Johnson and Johnson Company study



Johnson and Johnson Company study

Capital Structure

2011

2010

2009

2008

2007

Debt Ratio

16.30%

15.36%

13.96%

11.78%

9.34%

Debt to Equity Ratio

29.65%

28.74%

27.88%

22.02%

16.77%

Equity Multiplier

1.82

1.87

2.00

1.87

1.79

Debt Ratio

Debt ratio is calculated by dividing the total debt by total assets. The debt ratio of Johnson and Johnson is shown in the graph adjacent to the paragraph. As we can observe from the chart, during the last 5 years, debt of Johnson & Johnson has increased from 9.34% to 16.3% of the total assets which is an increase of 74% from year 2007 to 2011. The graph shows a rising trend in the ratio. During the last fiscal year 2010-11, it has increased to 16.3% from 15.36% which is a growth of 6%. It may be interpreted as management decision to increase profit by leverage on Debt financing.

Debt to Equity Ratio

Debt to Equity ratio is calculated by dividing the total debt by shareholders equity. The debt to equity ratio of Johnson & Johnson for last 5 years are shown in the graph.
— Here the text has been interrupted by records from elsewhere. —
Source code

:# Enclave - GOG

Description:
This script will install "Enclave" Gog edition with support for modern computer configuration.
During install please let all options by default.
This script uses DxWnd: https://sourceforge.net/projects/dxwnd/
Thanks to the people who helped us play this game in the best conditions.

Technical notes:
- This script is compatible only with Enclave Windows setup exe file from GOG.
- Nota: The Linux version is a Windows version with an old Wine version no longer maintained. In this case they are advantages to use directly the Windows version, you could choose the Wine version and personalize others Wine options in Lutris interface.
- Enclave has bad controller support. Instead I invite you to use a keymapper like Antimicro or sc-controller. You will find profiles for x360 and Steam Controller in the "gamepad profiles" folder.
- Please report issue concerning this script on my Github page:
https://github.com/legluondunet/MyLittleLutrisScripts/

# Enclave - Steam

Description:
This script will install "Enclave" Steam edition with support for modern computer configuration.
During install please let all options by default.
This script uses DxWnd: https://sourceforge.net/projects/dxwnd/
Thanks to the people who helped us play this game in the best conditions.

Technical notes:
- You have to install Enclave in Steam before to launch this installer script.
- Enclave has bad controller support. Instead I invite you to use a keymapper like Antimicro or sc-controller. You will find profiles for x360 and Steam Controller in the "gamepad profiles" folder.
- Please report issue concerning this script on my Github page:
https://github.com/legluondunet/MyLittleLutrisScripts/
During the year 2007-11, the ratio has increased from 16.77% to 29.65% which is an increase of 77%. The graph of debt to equity ratio is also showing an upward trend in the figure. During the last fiscal year 2010-11, the ratio has increased from 28.74% to 29.65% which is a growth of 3%. The company is relying more on debt financing to finance its assets; the impact of this policy is also affecting the ratio of debt to equity as equity amount has proportionally decreased relative to total liabilities.

Equity Multiplier

Equity Multiplier is calculated by dividing the shareholders equity from the total assets of the company. The equity multiplier of Johnson & Johnson is illustrated in the graph. Unlike the previous two ratios, this graph is showing a bell shape which means that initially it showed some upward trend followed by downward trend. In year 2007, the multiplier was 1.79 and after touching the highest figure of 2.00 in 2009, it came back to 1.82 in 2011, almost equal to 2007 level. During 2007-2009, it showed a growth of 4% and 6 % respectively followed by negative growth of 7% and 4% in subsequent years. The net change during the last year was minute 1%. Degree of Financial Leverage

The degree of financial leverage shows how much returns of the company can be magnified by using fixed financial cost. It is calculated by dividing %change in EBIT from %change in EPS. The DFL during the last four years is shown in the graph. We can observe a familiar upward trend in the figure. The management is utilizing more debt financing to increase its net income. Keeping in view stressed economic conditions, world over sales revenue has contracted which posed challenges to the companies. At this time, using the debt capacity available to the company, the management tried to ensure the growth of the company revenue. We can see in the chart above, the company had a negative growth in Net income during year 2008 and ...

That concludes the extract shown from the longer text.